Birmingham purchased the 618-square-foot house in February 1992 for $50,000. It is not currently homesteaded.
Nearby neighbors have related story after story of code violations and alleged illegal activities going on at the property over the last decade. Understandably, they are glad to see something is finally being done to end it.
“Our living room wall is a picture window, like a TV screen, of the situation there,” said Susan Perodeau, who lives across the street at 618 78th Ave., told commissioners. “I’m here tonight to thank (city) attorney Andrew Dickman for staying on top of this and not letting it drop. We’re very excited to see this here tonight and state our full support for foreclosure on this property.”
“This is a situation that is totally out of control and is a menace to our neighbors,” said Karen Hale, who lives at 7711 Coquina Way at the corner of 78th Avenue. “There’s a white van there overnight and it leaves in the morning. We think it’s due to the fact that there’s not a toilet to go to the bathroom in and there’s no shower facilities. This is serious.”
A civil case against Birmingham in 2012, which was filed by the city’s former legal counsel, resulted in a judgment against Birmingham.
“But for some reason nothing happened after that,” said Dickman, who also will be following up on that action in the court system.
Dickman said Birmingham has been given every opportunity to correct the issues.

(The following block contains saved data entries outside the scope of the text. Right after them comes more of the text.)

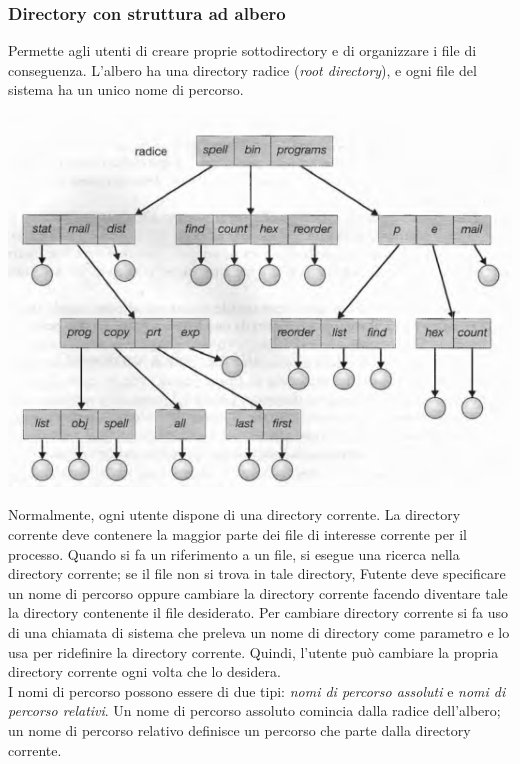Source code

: \documentclass[11pt,a4paper]{article}
\begin{document}
{\subsubsection{Directory con struttura ad albero}
Permette agli utenti di creare pro­prie sottodirectory e di organizzare i file di conseguenza. L'albero ha una directory radice (\emph{root directory}), e ogni file del sistema ha un unico nome di percorso.
\begin{center}
  \includegraphics[scale=0.6]{img/0062.png}
\end{center}
Normalmente, ogni utente dispone di una directory corrente. La directory corrente
deve contenere la maggior parte dei file di interesse corrente per il processo. Quando si fa un
riferimento a un file, si esegue una ricerca nella directory corrente; se il file non si trova in
tale directory, Futente deve specificare un nome di percorso oppure cambiare la directory
corrente facendo diventare tale la directory contenente il file desiderato. Per cambiare direc­tory corrente si fa uso di una chiamata di sistema che preleva un nome di directory come pa­rametro e lo usa per ridefinire la directory corrente. Quindi, l'utente può cambiare la pro­pria directory corrente ogni volta che lo desidera.\medskip\\
I nomi di percorso possono essere di due tipi: \emph{nomi di percorso assoluti} e \emph{nomi di
percorso relativi}. Un nome di percorso assoluto comincia dalla radice dell'albero; un nome di percorso relativo definisce un percorso che parte dalla directory corrente.

}
\end{document}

“I personally, probably three or four months ago, went and visited with (Birmingham),” said Dickman. “It was very clear to him that this is going to get out of my hands very quickly if we can’t get this under control. It is what it is. It has gone beyond my control. I think we need to move on this.
“I don’t like doing this against a resident of the city but I feel the city has been abundantly fair with this situation,” Dickman added.
“I’ve been a commissioner in District 1 since 2014, and it’s been an issue for the neighbors contacting me when this continued,” said City Commissioner Terri Finnerty. “I can’t even imagine what it’s like to live there.”
“It’s the right thing to do,” said Commissioner Melinda Pletcher. “It’s a shame that somewhere over the last decade it hasn’t been able to get some level of cure. I feel so sorry for everyone (neighbors) who is not having the full enjoyment of their home and peace.”
“Moving forward on this is the right thing to do,” said Mayor Al Johnson.
In other action, commissioners:
• Approved a special event application for the annual Surfers for Autism event July 8 at Pass-A-Grille Beach. In conjunction, Ninth and 10th avenues will be closed from Pass-A-Grille Way to Gulf Way during the event.
• Approved the purchase of a 2017 GMC Savana 12-passenger van for $25,331. The van will be assigned to the Recreation Department.
• Authorized one-year mowing contracts for Districts 3 and 4 totaling $109,855. City employees will handle Districts 1 and 2.
• Approved change orders to the purchase agreement with Nelson Construction for the Pass-A-Grille Way Reconstruction Project totaling $69,949.61. Of that amount, the city will be reimbursed $35,918 by Pinellas County. The changes involve unforeseen issues with the potable water and sewer systems.
• Approved a change order for $47,530 to USA Voltage LLC for undergrounding of utilities along Pass-A-Grille Way.
• Approved a $25,142 contract with Pavement Technology Inc., for asphalt street repairs.
• Passed an ordinance on first reading making it legal to sell alcohol in the city 8 a.m. to 3 a.m., seven days a week. The ordinance makes the city consistent with Pinellas County. Second and final reading will be June 13.